Question 36
Domain 5: Supply Chain SecurityWhat is the primary role of KubeLinter or a similar manifest-focused static analysis tool?
Correct answer: A
Explanation
KubeLinter is a manifest-focused static analysis tool, so its job is to inspect Kubernetes YAML before it is applied. Its primary role is to "detect risky Kubernetes configuration patterns before deployment," helping catch misconfigurations early.
Why each option is right or wrong
A. Detect risky Kubernetes configuration patterns before deployment
KubeLinter operates on Kubernetes manifests at the static-analysis stage, so it inspects YAML definitions before any `kubectl apply` or controller reconciliation occurs. Its purpose is to flag insecure or risky configuration patterns in the manifest itself—such as privileged containers, missing resource limits, or unsafe host access—rather than monitoring a live cluster or enforcing policy at runtime.

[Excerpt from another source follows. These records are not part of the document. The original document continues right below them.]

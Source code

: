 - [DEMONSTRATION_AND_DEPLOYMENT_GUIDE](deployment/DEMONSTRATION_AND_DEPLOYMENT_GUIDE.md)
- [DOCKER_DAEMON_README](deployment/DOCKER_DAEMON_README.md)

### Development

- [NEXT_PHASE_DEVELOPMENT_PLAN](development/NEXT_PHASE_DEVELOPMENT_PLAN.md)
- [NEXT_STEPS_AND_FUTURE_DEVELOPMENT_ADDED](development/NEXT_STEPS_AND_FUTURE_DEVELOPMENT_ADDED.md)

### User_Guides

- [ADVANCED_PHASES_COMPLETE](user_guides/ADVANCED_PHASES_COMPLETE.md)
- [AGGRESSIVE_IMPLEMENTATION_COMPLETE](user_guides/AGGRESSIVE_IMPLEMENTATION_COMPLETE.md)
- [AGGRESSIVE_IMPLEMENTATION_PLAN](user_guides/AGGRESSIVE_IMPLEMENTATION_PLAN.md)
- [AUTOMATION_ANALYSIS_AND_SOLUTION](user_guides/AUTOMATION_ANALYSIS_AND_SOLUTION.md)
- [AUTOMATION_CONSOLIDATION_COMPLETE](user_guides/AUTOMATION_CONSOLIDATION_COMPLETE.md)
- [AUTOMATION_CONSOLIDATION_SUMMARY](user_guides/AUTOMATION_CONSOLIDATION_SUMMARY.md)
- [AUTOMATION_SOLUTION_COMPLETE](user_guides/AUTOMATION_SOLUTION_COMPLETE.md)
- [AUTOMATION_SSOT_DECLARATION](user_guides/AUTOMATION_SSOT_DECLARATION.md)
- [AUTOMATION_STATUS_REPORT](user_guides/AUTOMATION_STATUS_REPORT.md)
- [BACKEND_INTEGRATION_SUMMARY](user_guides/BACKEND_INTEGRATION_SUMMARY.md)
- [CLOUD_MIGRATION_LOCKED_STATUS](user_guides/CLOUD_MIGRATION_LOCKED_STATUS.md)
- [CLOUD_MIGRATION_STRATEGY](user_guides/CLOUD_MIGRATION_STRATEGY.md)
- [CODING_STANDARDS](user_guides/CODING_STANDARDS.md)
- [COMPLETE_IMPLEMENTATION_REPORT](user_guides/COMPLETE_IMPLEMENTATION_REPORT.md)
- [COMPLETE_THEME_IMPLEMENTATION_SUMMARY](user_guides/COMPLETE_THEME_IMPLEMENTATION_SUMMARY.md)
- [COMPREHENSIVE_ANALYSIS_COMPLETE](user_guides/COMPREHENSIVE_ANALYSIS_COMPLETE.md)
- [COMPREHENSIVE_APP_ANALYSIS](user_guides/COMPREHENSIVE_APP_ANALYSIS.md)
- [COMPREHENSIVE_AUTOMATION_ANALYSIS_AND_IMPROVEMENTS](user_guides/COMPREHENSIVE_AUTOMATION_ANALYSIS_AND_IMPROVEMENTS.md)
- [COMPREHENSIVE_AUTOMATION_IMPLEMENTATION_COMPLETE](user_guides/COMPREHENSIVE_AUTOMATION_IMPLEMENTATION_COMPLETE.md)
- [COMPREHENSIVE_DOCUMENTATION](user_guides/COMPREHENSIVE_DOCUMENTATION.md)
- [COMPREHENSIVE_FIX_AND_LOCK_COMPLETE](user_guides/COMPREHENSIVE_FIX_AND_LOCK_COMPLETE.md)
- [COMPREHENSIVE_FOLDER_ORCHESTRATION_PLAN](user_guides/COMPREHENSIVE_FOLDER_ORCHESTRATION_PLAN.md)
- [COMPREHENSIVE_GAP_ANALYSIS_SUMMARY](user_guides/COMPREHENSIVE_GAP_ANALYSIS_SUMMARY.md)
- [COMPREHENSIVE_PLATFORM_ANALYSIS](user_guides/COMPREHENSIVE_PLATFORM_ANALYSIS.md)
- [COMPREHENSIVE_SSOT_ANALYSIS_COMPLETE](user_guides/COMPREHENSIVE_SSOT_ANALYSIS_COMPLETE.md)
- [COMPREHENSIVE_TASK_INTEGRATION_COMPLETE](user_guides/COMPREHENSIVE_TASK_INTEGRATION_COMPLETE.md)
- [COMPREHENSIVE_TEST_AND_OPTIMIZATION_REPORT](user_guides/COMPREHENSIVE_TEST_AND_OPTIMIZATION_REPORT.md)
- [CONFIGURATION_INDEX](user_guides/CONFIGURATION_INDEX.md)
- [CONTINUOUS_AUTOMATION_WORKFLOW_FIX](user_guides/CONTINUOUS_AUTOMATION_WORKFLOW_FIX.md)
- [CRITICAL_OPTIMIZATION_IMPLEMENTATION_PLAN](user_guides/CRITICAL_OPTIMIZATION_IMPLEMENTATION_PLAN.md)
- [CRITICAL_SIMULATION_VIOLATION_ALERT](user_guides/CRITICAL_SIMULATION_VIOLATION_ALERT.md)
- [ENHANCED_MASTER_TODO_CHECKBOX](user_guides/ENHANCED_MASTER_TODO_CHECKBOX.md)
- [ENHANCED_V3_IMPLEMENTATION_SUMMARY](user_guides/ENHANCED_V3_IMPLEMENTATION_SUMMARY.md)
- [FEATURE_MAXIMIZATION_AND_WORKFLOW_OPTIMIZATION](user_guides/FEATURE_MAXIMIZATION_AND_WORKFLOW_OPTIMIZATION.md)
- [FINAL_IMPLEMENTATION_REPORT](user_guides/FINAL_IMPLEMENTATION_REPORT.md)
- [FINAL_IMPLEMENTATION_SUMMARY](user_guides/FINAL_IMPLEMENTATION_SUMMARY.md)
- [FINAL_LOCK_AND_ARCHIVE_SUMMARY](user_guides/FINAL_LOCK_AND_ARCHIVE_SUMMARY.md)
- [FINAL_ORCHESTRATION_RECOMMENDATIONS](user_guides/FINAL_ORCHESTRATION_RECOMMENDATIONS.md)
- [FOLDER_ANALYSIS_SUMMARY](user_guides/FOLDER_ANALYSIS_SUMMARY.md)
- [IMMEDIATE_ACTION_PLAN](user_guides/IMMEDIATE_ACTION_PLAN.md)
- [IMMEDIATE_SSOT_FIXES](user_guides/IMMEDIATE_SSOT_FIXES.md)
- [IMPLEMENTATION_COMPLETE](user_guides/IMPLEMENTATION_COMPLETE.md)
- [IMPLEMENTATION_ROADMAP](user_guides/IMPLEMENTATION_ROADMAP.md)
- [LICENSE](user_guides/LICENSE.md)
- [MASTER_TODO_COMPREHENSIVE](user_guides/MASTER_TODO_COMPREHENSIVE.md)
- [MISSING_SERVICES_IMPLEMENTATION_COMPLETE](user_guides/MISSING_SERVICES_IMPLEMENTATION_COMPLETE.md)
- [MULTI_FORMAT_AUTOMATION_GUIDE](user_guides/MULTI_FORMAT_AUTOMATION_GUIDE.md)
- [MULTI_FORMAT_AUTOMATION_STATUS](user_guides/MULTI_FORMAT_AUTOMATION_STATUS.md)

B. Encrypt Service traffic in transit
Encrypting Service traffic is typically handled by TLS, service meshes, or network components, not manifest linting.
C. Rotate ServiceAccount tokens
Token rotation is an identity and credential lifecycle function, not static YAML analysis.
D. Benchmark the host OS against CIS
CIS host OS benchmarking assesses node operating systems, whereas KubeLinter reviews Kubernetes manifests.